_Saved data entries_
- - - -
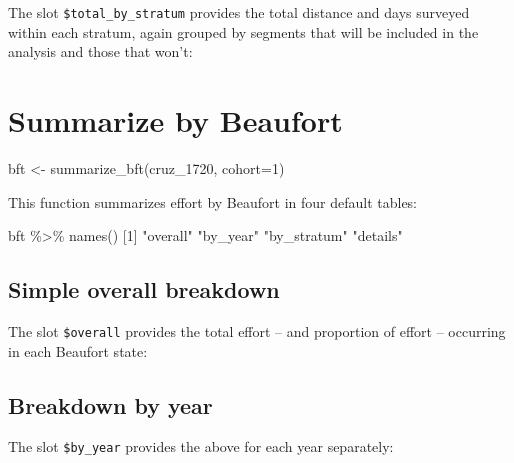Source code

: \documentclass[
]{book}
\newenvironment{Shaded}{\begin{snugshade}}{\end{snugshade}}
\newcommand{\AttributeTok}[1]{\textcolor[rgb]{0.77,0.63,0.00}{#1}}
\newcommand{\DecValTok}[1]{\textcolor[rgb]{0.00,0.00,0.81}{#1}}
\newcommand{\FunctionTok}[1]{\textcolor[rgb]{0.00,0.00,0.00}{#1}}
\newcommand{\NormalTok}[1]{#1}
\newcommand{\OtherTok}[1]{\textcolor[rgb]{0.56,0.35,0.01}{#1}}
\newcommand{\SpecialCharTok}[1]{\textcolor[rgb]{0.00,0.00,0.00}{#1}}
\newcommand{\StringTok}[1]{\textcolor[rgb]{0.31,0.60,0.02}{#1}}
\begin{document}
The slot \texttt{\$total\_by\_stratum} provides the total distance and days surveyed within each stratum, again grouped by segments that will be included in the analysis and those that won't:

\hypertarget{summarize-by-beaufort}{%
\section*{Summarize by Beaufort}\label{summarize-by-beaufort}}

\begin{Shaded}
\begin{Highlighting}[]
\NormalTok{bft }\OtherTok{\textless{}{-}} \FunctionTok{summarize\_bft}\NormalTok{(cruz\_1720, }\AttributeTok{cohort=}\DecValTok{1}\NormalTok{)}
\end{Highlighting}
\end{Shaded}

This function summarizes effort by Beaufort in four default tables:

\begin{Shaded}
\begin{Highlighting}[]
\NormalTok{bft }\SpecialCharTok{\%\textgreater{}\%}  \FunctionTok{names}\NormalTok{()}
\NormalTok{[}\DecValTok{1}\NormalTok{] }\StringTok{"overall"}    \StringTok{"by\_year"}    \StringTok{"by\_stratum"} \StringTok{"details"}   
\end{Highlighting}
\end{Shaded}

\hypertarget{simple-overall-breakdown}{%
\subsection*{Simple overall breakdown}\label{simple-overall-breakdown}}

The slot \texttt{\$overall} provides the total effort -- and proportion of effort -- occurring in each Beaufort state:

\hypertarget{breakdown-by-year}{%
\subsection*{Breakdown by year}\label{breakdown-by-year}}

The slot \texttt{\$by\_year} provides the above for each year separately:
\end{document}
- - - -
_PROBLEM REQUIREMENTS_
Reproduce the data above word for word, but leave the images out.

_OUTPUT OF THE TASK_
Source code

: \documentclass[
]{book}
\newenvironment{Shaded}{\begin{snugshade}}{\end{snugshade}}
\newcommand{\AttributeTok}[1]{\textcolor[rgb]{0.77,0.63,0.00}{#1}}
\newcommand{\DecValTok}[1]{\textcolor[rgb]{0.00,0.00,0.81}{#1}}
\newcommand{\FunctionTok}[1]{\textcolor[rgb]{0.00,0.00,0.00}{#1}}
\newcommand{\NormalTok}[1]{#1}
\newcommand{\OtherTok}[1]{\textcolor[rgb]{0.56,0.35,0.01}{#1}}
\newcommand{\SpecialCharTok}[1]{\textcolor[rgb]{0.00,0.00,0.00}{#1}}
\newcommand{\StringTok}[1]{\textcolor[rgb]{0.31,0.60,0.02}{#1}}
\begin{document}
The slot \texttt{\$total\_by\_stratum} provides the total distance and days surveyed within each stratum, again grouped by segments that will be included in the analysis and those that won't:

\hypertarget{summarize-by-beaufort}{%
\section*{Summarize by Beaufort}\label{summarize-by-beaufort}}

\begin{Shaded}
\begin{Highlighting}[]
\NormalTok{bft }\OtherTok{\textless{}{-}} \FunctionTok{summarize\_bft}\NormalTok{(cruz\_1720, }\AttributeTok{cohort=}\DecValTok{1}\NormalTok{)}
\end{Highlighting}
\end{Shaded}

This function summarizes effort by Beaufort in four default tables:

\begin{Shaded}
\begin{Highlighting}[]
\NormalTok{bft }\SpecialCharTok{\%\textgreater{}\%}  \FunctionTok{names}\NormalTok{()}
\NormalTok{[}\DecValTok{1}\NormalTok{] }\StringTok{"overall"}    \StringTok{"by\_year"}    \StringTok{"by\_stratum"} \StringTok{"details"}   
\end{Highlighting}
\end{Shaded}

\hypertarget{simple-overall-breakdown}{%
\subsection*{Simple overall breakdown}\label{simple-overall-breakdown}}

The slot \texttt{\$overall} provides the total effort -- and proportion of effort -- occurring in each Beaufort state:

\hypertarget{breakdown-by-year}{%
\subsection*{Breakdown by year}\label{breakdown-by-year}}

The slot \texttt{\$by\_year} provides the above for each year separately:
\end{document}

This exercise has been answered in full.